Comment est le Pinocchio de Pommerat? À cette question, je serais tenté d’écrire: noir, très noir. Tant pas sa mise en scène, que par le sujet abordé, nous sommes loin des images édulcorées que tout un chacun a en sa mémoire d’un Pinocchio sorti d’une célèbre firme américaine. Ce conte vieux de 127 ans de Collodi nous projette dans ce que l’on peut appeler le parcours initiatique de cette marionnette devenu enfant.

Joël Pommerat prend appui sur ce récit pour expliquer aux enfants – car n’oublions pas qu’il s’agit d’un spectacle jeune public – la difficulté de devenir un être bon. Sa réécriture fait de notre Pinocchio un enfant contemporain, avec ses propres codes, son propre langage, dénonçant les travers de notre société. Et ils sont nombreux. Invités par une sorte de Monsieur Loyal, issu des cabarets, nous sommes entraînés dans ce récit à une vitesse folle.

C’est par une succession de tableaux et de noirs que Pommerat décide de nous dévoiler sa vision de notre monde et la difficulté de garder le cap pour être une personne respectable et respectée. La solitude qui ronge l’être (Gepetto se construit un fils pour ne plus être seul), la pauvreté (Gepetto qui ne peut lui offrir à manger), la banalisation du langage violent (un Pinocchio que l’on aimerait corriger tant les paroles envers son père sont blessantes), la société de l’image (que peut-on penser de moi si je n’ai rien de neuf), le sexe (les enfants sont confrontés au monde sexuel quotidiennement : dans la rue par les devantures des presses, à la télévision, sur internet), la naïveté des enfants face aux adultes (« viens, suis-moi, je t’emmène dans un lieu où tu joueras tout le temps »), la course à l’argent, l’oisiveté et les loisirs pour ne pas penser et réfléchir, le rejet des racines familiales pour briller en société (“je ne suis pas pauvre“), le racisme (combattre l’autre pour sauver une identité), la justice punitive à l’excès et l’imbécillité de l’humain. L’ensemble de ces tableaux compose le monde capitaliste et égoïste dans lequel nous vivons.

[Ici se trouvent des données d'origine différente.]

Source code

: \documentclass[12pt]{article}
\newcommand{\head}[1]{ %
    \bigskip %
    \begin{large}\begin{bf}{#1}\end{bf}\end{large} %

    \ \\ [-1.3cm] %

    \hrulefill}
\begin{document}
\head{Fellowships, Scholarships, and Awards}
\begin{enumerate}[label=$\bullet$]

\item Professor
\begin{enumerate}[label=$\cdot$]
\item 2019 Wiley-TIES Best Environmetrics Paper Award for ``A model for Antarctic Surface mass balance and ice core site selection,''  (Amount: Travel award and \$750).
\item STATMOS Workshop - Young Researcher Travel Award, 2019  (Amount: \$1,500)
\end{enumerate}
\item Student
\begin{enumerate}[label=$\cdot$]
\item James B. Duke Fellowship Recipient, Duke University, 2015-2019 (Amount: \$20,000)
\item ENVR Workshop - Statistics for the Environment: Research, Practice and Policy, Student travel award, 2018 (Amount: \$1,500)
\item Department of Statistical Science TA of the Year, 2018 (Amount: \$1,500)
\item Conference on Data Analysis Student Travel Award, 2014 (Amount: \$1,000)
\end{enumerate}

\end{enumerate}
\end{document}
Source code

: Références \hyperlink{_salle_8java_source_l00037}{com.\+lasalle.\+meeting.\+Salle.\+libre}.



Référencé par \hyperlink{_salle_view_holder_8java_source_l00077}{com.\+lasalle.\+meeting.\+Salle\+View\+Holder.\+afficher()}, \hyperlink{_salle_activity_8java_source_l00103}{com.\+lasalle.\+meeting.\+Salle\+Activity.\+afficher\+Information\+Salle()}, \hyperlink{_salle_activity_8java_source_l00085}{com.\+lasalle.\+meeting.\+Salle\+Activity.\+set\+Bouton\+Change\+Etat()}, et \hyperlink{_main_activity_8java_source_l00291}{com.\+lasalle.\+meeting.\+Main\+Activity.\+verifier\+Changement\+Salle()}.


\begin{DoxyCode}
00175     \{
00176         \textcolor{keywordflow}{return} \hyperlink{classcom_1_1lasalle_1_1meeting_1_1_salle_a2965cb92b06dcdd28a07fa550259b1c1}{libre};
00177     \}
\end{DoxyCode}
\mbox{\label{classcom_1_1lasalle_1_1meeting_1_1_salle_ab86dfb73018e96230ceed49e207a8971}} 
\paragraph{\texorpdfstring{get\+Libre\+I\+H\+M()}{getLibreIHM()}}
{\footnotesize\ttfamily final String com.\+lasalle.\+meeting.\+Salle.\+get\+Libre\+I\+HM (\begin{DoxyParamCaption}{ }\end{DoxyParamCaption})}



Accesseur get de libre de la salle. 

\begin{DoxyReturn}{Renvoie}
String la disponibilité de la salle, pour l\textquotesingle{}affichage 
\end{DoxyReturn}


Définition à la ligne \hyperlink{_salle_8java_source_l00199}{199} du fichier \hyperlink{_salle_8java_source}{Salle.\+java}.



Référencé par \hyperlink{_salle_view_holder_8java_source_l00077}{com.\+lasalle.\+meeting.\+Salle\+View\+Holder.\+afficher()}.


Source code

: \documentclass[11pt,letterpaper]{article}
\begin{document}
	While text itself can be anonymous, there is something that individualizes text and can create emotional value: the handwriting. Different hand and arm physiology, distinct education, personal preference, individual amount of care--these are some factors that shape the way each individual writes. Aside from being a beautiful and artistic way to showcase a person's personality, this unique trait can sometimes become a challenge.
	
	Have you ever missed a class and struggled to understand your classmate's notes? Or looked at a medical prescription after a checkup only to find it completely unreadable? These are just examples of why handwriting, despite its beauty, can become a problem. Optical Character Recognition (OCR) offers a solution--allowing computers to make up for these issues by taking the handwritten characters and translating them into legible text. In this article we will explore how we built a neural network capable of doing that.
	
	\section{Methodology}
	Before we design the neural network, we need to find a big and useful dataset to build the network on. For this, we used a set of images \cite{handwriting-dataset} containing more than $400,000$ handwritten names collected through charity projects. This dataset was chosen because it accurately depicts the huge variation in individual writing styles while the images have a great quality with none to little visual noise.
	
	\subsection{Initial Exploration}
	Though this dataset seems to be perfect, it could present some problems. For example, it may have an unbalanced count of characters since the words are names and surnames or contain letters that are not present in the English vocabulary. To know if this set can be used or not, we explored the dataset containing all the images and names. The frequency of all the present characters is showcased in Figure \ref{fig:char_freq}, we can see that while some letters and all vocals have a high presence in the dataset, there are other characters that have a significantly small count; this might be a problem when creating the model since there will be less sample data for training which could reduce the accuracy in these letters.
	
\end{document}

Fort heureusement, la fée veille sur Pinocchio pour lui faire entendre que l’on ne peut être si l’on n’est rien, que se mentir à soi-même à une limite, celle d’être toujours rattrapé par ce que nous fuyons. Être, verbe indispensable dans notre langage, est la déclaration de ce Pinocchio quand il renaît et devient le petit garçon pensant, réfléchi et réaliste.

J’aimerais être un de ces enfants découvrant ce spectacle pour déjouer les pièges que l’on me tend, grâce à cette belle leçon humaine.

Laurent Bourbousson.

Pinocchio” de Joël Pommerat a été joué le 28 mai 2008 au Théâtre des Salins de Martigues.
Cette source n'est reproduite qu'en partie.